[Opening Supplied entries section]
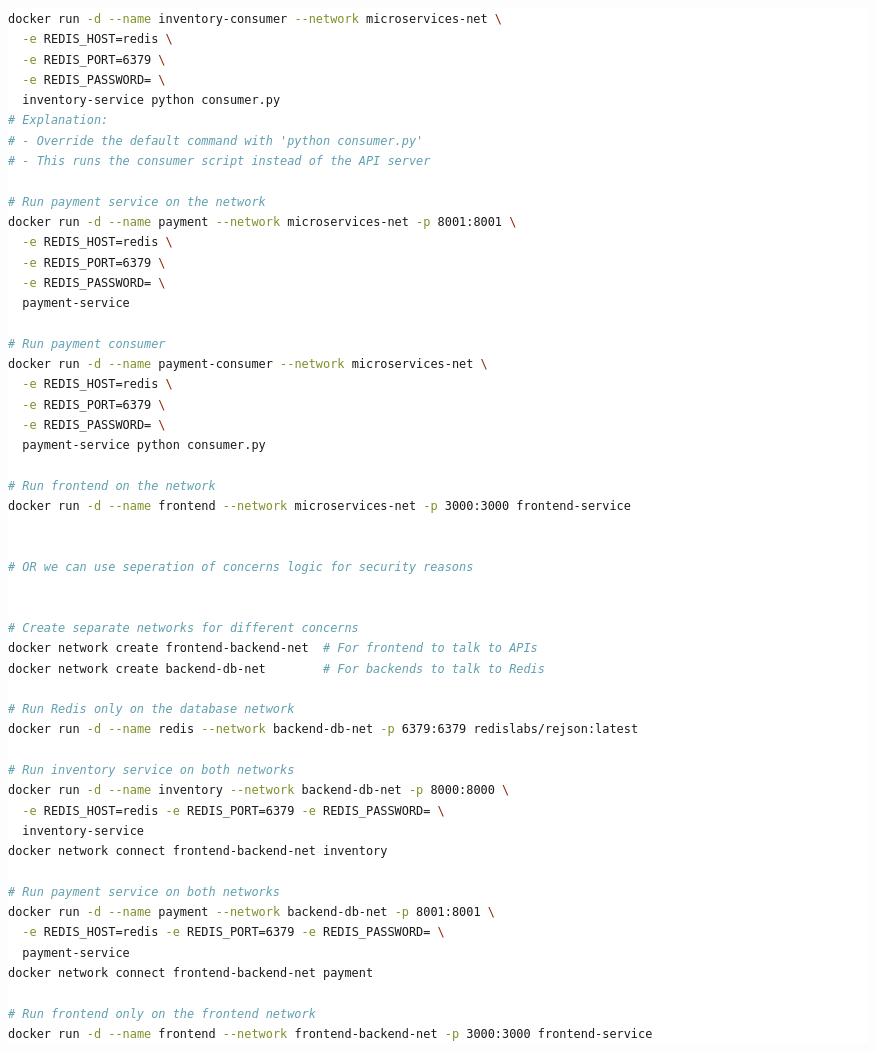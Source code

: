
 ```bash
docker run -d --name inventory-consumer --network microservices-net \
  -e REDIS_HOST=redis \
  -e REDIS_PORT=6379 \
  -e REDIS_PASSWORD= \
  inventory-service python consumer.py
# Explanation:
# - Override the default command with 'python consumer.py'
# - This runs the consumer script instead of the API server

# Run payment service on the network
docker run -d --name payment --network microservices-net -p 8001:8001 \
  -e REDIS_HOST=redis \
  -e REDIS_PORT=6379 \
  -e REDIS_PASSWORD= \
  payment-service

# Run payment consumer
docker run -d --name payment-consumer --network microservices-net \
  -e REDIS_HOST=redis \
  -e REDIS_PORT=6379 \
  -e REDIS_PASSWORD= \
  payment-service python consumer.py

# Run frontend on the network
docker run -d --name frontend --network microservices-net -p 3000:3000 frontend-service


# OR we can use seperation of concerns logic for security reasons


# Create separate networks for different concerns
docker network create frontend-backend-net  # For frontend to talk to APIs
docker network create backend-db-net        # For backends to talk to Redis

# Run Redis only on the database network
docker run -d --name redis --network backend-db-net -p 6379:6379 redislabs/rejson:latest

# Run inventory service on both networks
docker run -d --name inventory --network backend-db-net -p 8000:8000 \
  -e REDIS_HOST=redis -e REDIS_PORT=6379 -e REDIS_PASSWORD= \
  inventory-service
docker network connect frontend-backend-net inventory

# Run payment service on both networks
docker run -d --name payment --network backend-db-net -p 8001:8001 \
  -e REDIS_HOST=redis -e REDIS_PORT=6379 -e REDIS_PASSWORD= \
  payment-service
docker network connect frontend-backend-net payment

# Run frontend only on the frontend network
docker run -d --name frontend --network frontend-backend-net -p 3000:3000 frontend-service
```
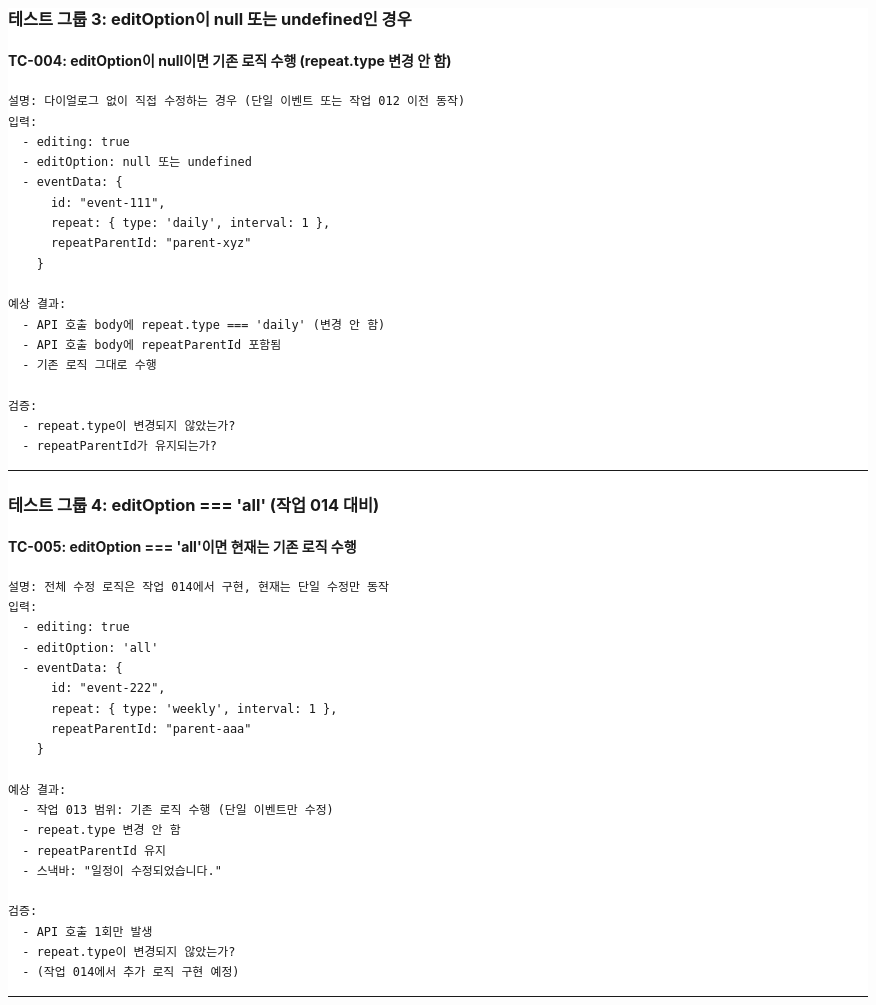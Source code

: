 ### 테스트 그룹 3: editOption이 null 또는 undefined인 경우

#### TC-004: editOption이 null이면 기존 로직 수행 (repeat.type 변경 안 함)

```
설명: 다이얼로그 없이 직접 수정하는 경우 (단일 이벤트 또는 작업 012 이전 동작)
입력:
  - editing: true
  - editOption: null 또는 undefined
  - eventData: {
      id: "event-111",
      repeat: { type: 'daily', interval: 1 },
      repeatParentId: "parent-xyz"
    }

예상 결과:
  - API 호출 body에 repeat.type === 'daily' (변경 안 함)
  - API 호출 body에 repeatParentId 포함됨
  - 기존 로직 그대로 수행

검증:
  - repeat.type이 변경되지 않았는가?
  - repeatParentId가 유지되는가?
```

---

### 테스트 그룹 4: editOption === 'all' (작업 014 대비)

#### TC-005: editOption === 'all'이면 현재는 기존 로직 수행

```
설명: 전체 수정 로직은 작업 014에서 구현, 현재는 단일 수정만 동작
입력:
  - editing: true
  - editOption: 'all'
  - eventData: {
      id: "event-222",
      repeat: { type: 'weekly', interval: 1 },
      repeatParentId: "parent-aaa"
    }

예상 결과:
  - 작업 013 범위: 기존 로직 수행 (단일 이벤트만 수정)
  - repeat.type 변경 안 함
  - repeatParentId 유지
  - 스낵바: "일정이 수정되었습니다."

검증:
  - API 호출 1회만 발생
  - repeat.type이 변경되지 않았는가?
  - (작업 014에서 추가 로직 구현 예정)
```

---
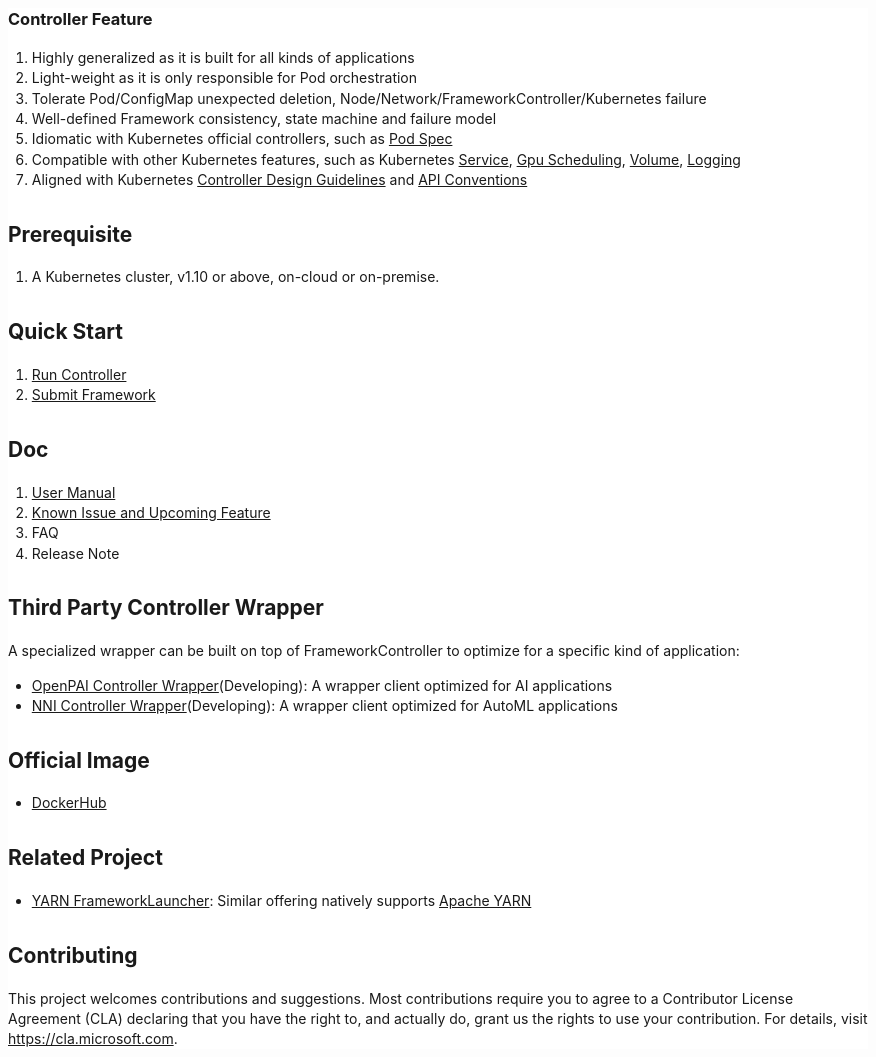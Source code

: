 
### Controller Feature
1. Highly generalized as it is built for all kinds of applications
2. Light-weight as it is only responsible for Pod orchestration
3. Tolerate Pod/ConfigMap unexpected deletion, Node/Network/FrameworkController/Kubernetes failure
4. Well-defined Framework consistency, state machine and failure model
5. Idiomatic with Kubernetes official controllers, such as [Pod Spec](https://kubernetes.io/docs/concepts/workloads/pods/pod-overview/#pod-templates)
6. Compatible with other Kubernetes features, such as Kubernetes [Service](https://kubernetes.io/docs/concepts/services-networking/service), [Gpu Scheduling](https://kubernetes.io/docs/tasks/manage-gpus/scheduling-gpus), [Volume](https://kubernetes.io/docs/concepts/storage/volumes/), [Logging](https://kubernetes.io/docs/concepts/cluster-administration/logging)
7. Aligned with Kubernetes [Controller Design Guidelines](https://github.com/kubernetes/community/blob/master/contributors/devel/controllers.md) and [API Conventions](https://github.com/kubernetes/community/blob/master/contributors/devel/api-conventions.md)

## Prerequisite
1. A Kubernetes cluster, v1.10 or above, on-cloud or on-premise.

## Quick Start
1. [Run Controller](example/run/frameworkcontroller.md)
2. [Submit Framework](example/framework)

## Doc
1. [User Manual](doc/user-manual.md)
2. [Known Issue and Upcoming Feature](doc/known-issue-and-upcoming-feature.md)
3. FAQ
4. Release Note

## Third Party Controller Wrapper
A specialized wrapper can be built on top of FrameworkController to optimize for a specific kind of application:
* [OpenPAI Controller Wrapper](https://github.com/Microsoft/pai)(Developing): A wrapper client optimized for AI applications
* [NNI Controller Wrapper](https://github.com/Microsoft/nni)(Developing): A wrapper client optimized for AutoML applications

## Official Image
* [DockerHub](https://hub.docker.com/u/frameworkcontroller)

## Related Project
* [YARN FrameworkLauncher](https://github.com/Microsoft/pai/blob/master/subprojects/frameworklauncher/yarn): Similar offering natively supports [Apache YARN](http://hadoop.apache.org)

## Contributing
This project welcomes contributions and suggestions. Most contributions require you to agree to a
Contributor License Agreement (CLA) declaring that you have the right to, and actually do, grant us
the rights to use your contribution. For details, visit https://cla.microsoft.com.
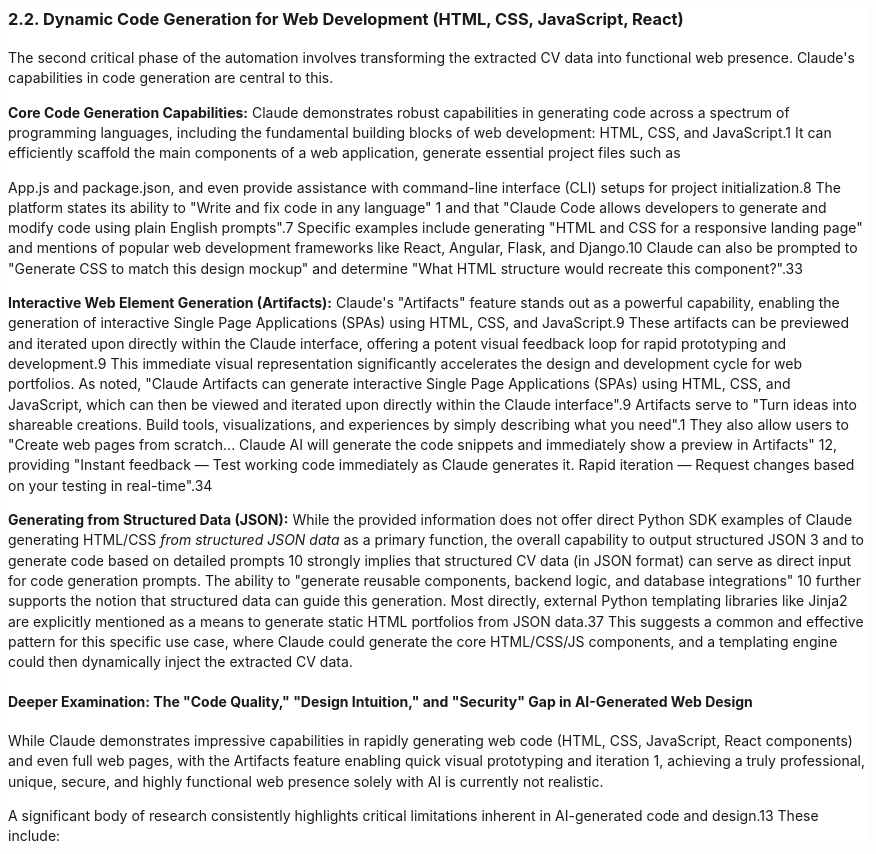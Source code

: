 ### **2.2. Dynamic Code Generation for Web Development (HTML, CSS, JavaScript, React)**

The second critical phase of the automation involves transforming the extracted CV data into functional web presence. Claude's capabilities in code generation are central to this.

**Core Code Generation Capabilities:** Claude demonstrates robust capabilities in generating code across a spectrum of programming languages, including the fundamental building blocks of web development: HTML, CSS, and JavaScript.1 It can efficiently scaffold the main components of a web application, generate essential project files such as

App.js and package.json, and even provide assistance with command-line interface (CLI) setups for project initialization.8 The platform states its ability to "Write and fix code in any language" 1 and that "Claude Code allows developers to generate and modify code using plain English prompts".7 Specific examples include generating "HTML and CSS for a responsive landing page" and mentions of popular web development frameworks like React, Angular, Flask, and Django.10 Claude can also be prompted to "Generate CSS to match this design mockup" and determine "What HTML structure would recreate this component?".33

**Interactive Web Element Generation (Artifacts):** Claude's "Artifacts" feature stands out as a powerful capability, enabling the generation of interactive Single Page Applications (SPAs) using HTML, CSS, and JavaScript.9 These artifacts can be previewed and iterated upon directly within the Claude interface, offering a potent visual feedback loop for rapid prototyping and development.9 This immediate visual representation significantly accelerates the design and development cycle for web portfolios. As noted, "Claude Artifacts can generate interactive Single Page Applications (SPAs) using HTML, CSS, and JavaScript, which can then be viewed and iterated upon directly within the Claude interface".9 Artifacts serve to "Turn ideas into shareable creations. Build tools, visualizations, and experiences by simply describing what you need".1 They also allow users to "Create web pages from scratch... Claude AI will generate the code snippets and immediately show a preview in Artifacts" 12, providing "Instant feedback — Test working code immediately as Claude generates it. Rapid iteration — Request changes based on your testing in real-time".34

**Generating from Structured Data (JSON):** While the provided information does not offer direct Python SDK examples of Claude generating HTML/CSS *from structured JSON data* as a primary function, the overall capability to output structured JSON 3 and to generate code based on detailed prompts 10 strongly implies that structured CV data (in JSON format) can serve as direct input for code generation prompts. The ability to "generate reusable components, backend logic, and database integrations" 10 further supports the notion that structured data can guide this generation. Most directly, external Python templating libraries like Jinja2 are explicitly mentioned as a means to generate static HTML portfolios from JSON data.37 This suggests a common and effective pattern for this specific use case, where Claude could generate the core HTML/CSS/JS components, and a templating engine could then dynamically inject the extracted CV data.

#### **Deeper Examination: The "Code Quality," "Design Intuition," and "Security" Gap in AI-Generated Web Design**

While Claude demonstrates impressive capabilities in rapidly generating web code (HTML, CSS, JavaScript, React components) and even full web pages, with the Artifacts feature enabling quick visual prototyping and iteration 1, achieving a truly professional, unique, secure, and highly functional web presence solely with AI is currently not realistic.

A significant body of research consistently highlights critical limitations inherent in AI-generated code and design.13 These include:
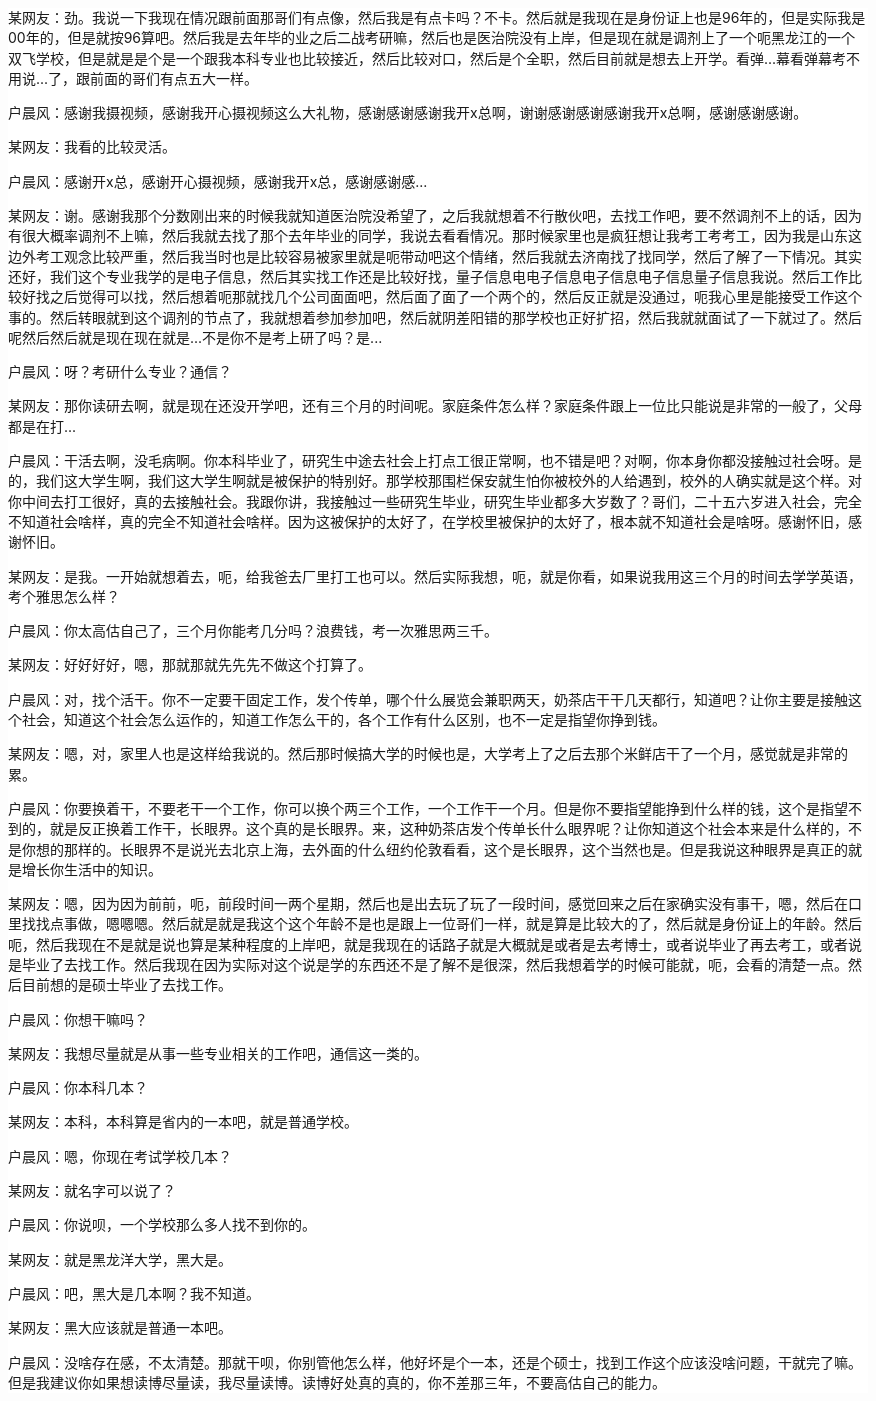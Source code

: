 某网友：劲。我说一下我现在情况跟前面那哥们有点像，然后我是有点卡吗？不卡。然后就是我现在是身份证上也是96年的，但是实际我是00年的，但是就按96算吧。然后我是去年毕的业之后二战考研嘛，然后也是医治院没有上岸，但是现在就是调剂上了一个呃黑龙江的一个双飞学校，但是就是是个是一个跟我本科专业也比较接近，然后比较对口，然后是个全职，然后目前就是想去上开学。看弹...幕看弹幕考不用说...了，跟前面的哥们有点五大一样。

户晨风：感谢我摄视频，感谢我开心摄视频这么大礼物，感谢感谢感谢我开x总啊，谢谢感谢感谢感谢我开x总啊，感谢感谢感谢。

某网友：我看的比较灵活。

户晨风：感谢开x总，感谢开心摄视频，感谢我开x总，感谢感谢感...

某网友：谢。感谢我那个分数刚出来的时候我就知道医治院没希望了，之后我就想着不行散伙吧，去找工作吧，要不然调剂不上的话，因为有很大概率调剂不上嘛，然后我就去找了那个去年毕业的同学，我说去看看情况。那时候家里也是疯狂想让我考工考考工，因为我是山东这边外考工观念比较严重，然后我当时也是比较容易被家里就是呃带动吧这个情绪，然后我就去济南找了找同学，然后了解了一下情况。其实还好，我们这个专业我学的是电子信息，然后其实找工作还是比较好找，量子信息电电子信息电子信息电子信息量子信息我说。然后工作比较好找之后觉得可以找，然后想着呃那就找几个公司面面吧，然后面了面了一个两个的，然后反正就是没通过，呃我心里是能接受工作这个事的。然后转眼就到这个调剂的节点了，我就想着参加参加吧，然后就阴差阳错的那学校也正好扩招，然后我就就面试了一下就过了。然后呢然后然后就是现在现在就是...不是你不是考上研了吗？是...

户晨风：呀？考研什么专业？通信？

某网友：那你读研去啊，就是现在还没开学吧，还有三个月的时间呢。家庭条件怎么样？家庭条件跟上一位比只能说是非常的一般了，父母都是在打...

户晨风：干活去啊，没毛病啊。你本科毕业了，研究生中途去社会上打点工很正常啊，也不错是吧？对啊，你本身你都没接触过社会呀。是的，我们这大学生啊，我们这大学生啊就是被保护的特别好。那学校那围栏保安就生怕你被校外的人给遇到，校外的人确实就是这个样。对你中间去打工很好，真的去接触社会。我跟你讲，我接触过一些研究生毕业，研究生毕业都多大岁数了？哥们，二十五六岁进入社会，完全不知道社会啥样，真的完全不知道社会啥样。因为这被保护的太好了，在学校里被保护的太好了，根本就不知道社会是啥呀。感谢怀旧，感谢怀旧。

某网友：是我。一开始就想着去，呃，给我爸去厂里打工也可以。然后实际我想，呃，就是你看，如果说我用这三个月的时间去学学英语，考个雅思怎么样？

户晨风：你太高估自己了，三个月你能考几分吗？浪费钱，考一次雅思两三千。

某网友：好好好好，嗯，那就那就先先先不做这个打算了。

户晨风：对，找个活干。你不一定要干固定工作，发个传单，哪个什么展览会兼职两天，奶茶店干干几天都行，知道吧？让你主要是接触这个社会，知道这个社会怎么运作的，知道工作怎么干的，各个工作有什么区别，也不一定是指望你挣到钱。

某网友：嗯，对，家里人也是这样给我说的。然后那时候搞大学的时候也是，大学考上了之后去那个米鲜店干了一个月，感觉就是非常的累。

户晨风：你要换着干，不要老干一个工作，你可以换个两三个工作，一个工作干一个月。但是你不要指望能挣到什么样的钱，这个是指望不到的，就是反正换着工作干，长眼界。这个真的是长眼界。来，这种奶茶店发个传单长什么眼界呢？让你知道这个社会本来是什么样的，不是你想的那样的。长眼界不是说光去北京上海，去外面的什么纽约伦敦看看，这个是长眼界，这个当然也是。但是我说这种眼界是真正的就是增长你生活中的知识。

某网友：嗯，因为因为前前，呃，前段时间一两个星期，然后也是出去玩了玩了一段时间，感觉回来之后在家确实没有事干，嗯，然后在口里找找点事做，嗯嗯嗯。然后就是就是我这个这个年龄不是也是跟上一位哥们一样，就是算是比较大的了，然后就是身份证上的年龄。然后呃，然后我现在不是就是说也算是某种程度的上岸吧，就是我现在的话路子就是大概就是或者是去考博士，或者说毕业了再去考工，或者说是毕业了去找工作。然后我现在因为实际对这个说是学的东西还不是了解不是很深，然后我想着学的时候可能就，呃，会看的清楚一点。然后目前想的是硕士毕业了去找工作。

户晨风：你想干嘛吗？

某网友：我想尽量就是从事一些专业相关的工作吧，通信这一类的。

户晨风：你本科几本？

某网友：本科，本科算是省内的一本吧，就是普通学校。

户晨风：嗯，你现在考试学校几本？

某网友：就名字可以说了？

户晨风：你说呗，一个学校那么多人找不到你的。

某网友：就是黑龙洋大学，黑大是。

户晨风：吧，黑大是几本啊？我不知道。

某网友：黑大应该就是普通一本吧。

户晨风：没啥存在感，不太清楚。那就干呗，你别管他怎么样，他好坏是个一本，还是个硕士，找到工作这个应该没啥问题，干就完了嘛。但是我建议你如果想读博尽量读，我尽量读博。读博好处真的真的，你不差那三年，不要高估自己的能力。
[Closing Supplied entries section]
## Work instructions
Looking at the entries above, can you reproduce exactly the lines from the one that holds "某网友：是我。一开始就想着去" through the one that holds "某网友：嗯，对，家里人也是这", and only those?

## Solution to this task
某网友：是我。一开始就想着去，呃，给我爸去厂里打工也可以。然后实际我想，呃，就是你看，如果说我用这三个月的时间去学学英语，考个雅思怎么样？

户晨风：你太高估自己了，三个月你能考几分吗？浪费钱，考一次雅思两三千。

某网友：好好好好，嗯，那就那就先先先不做这个打算了。

户晨风：对，找个活干。你不一定要干固定工作，发个传单，哪个什么展览会兼职两天，奶茶店干干几天都行，知道吧？让你主要是接触这个社会，知道这个社会怎么运作的，知道工作怎么干的，各个工作有什么区别，也不一定是指望你挣到钱。

某网友：嗯，对，家里人也是这样给我说的。然后那时候搞大学的时候也是，大学考上了之后去那个米鲜店干了一个月，感觉就是非常的累。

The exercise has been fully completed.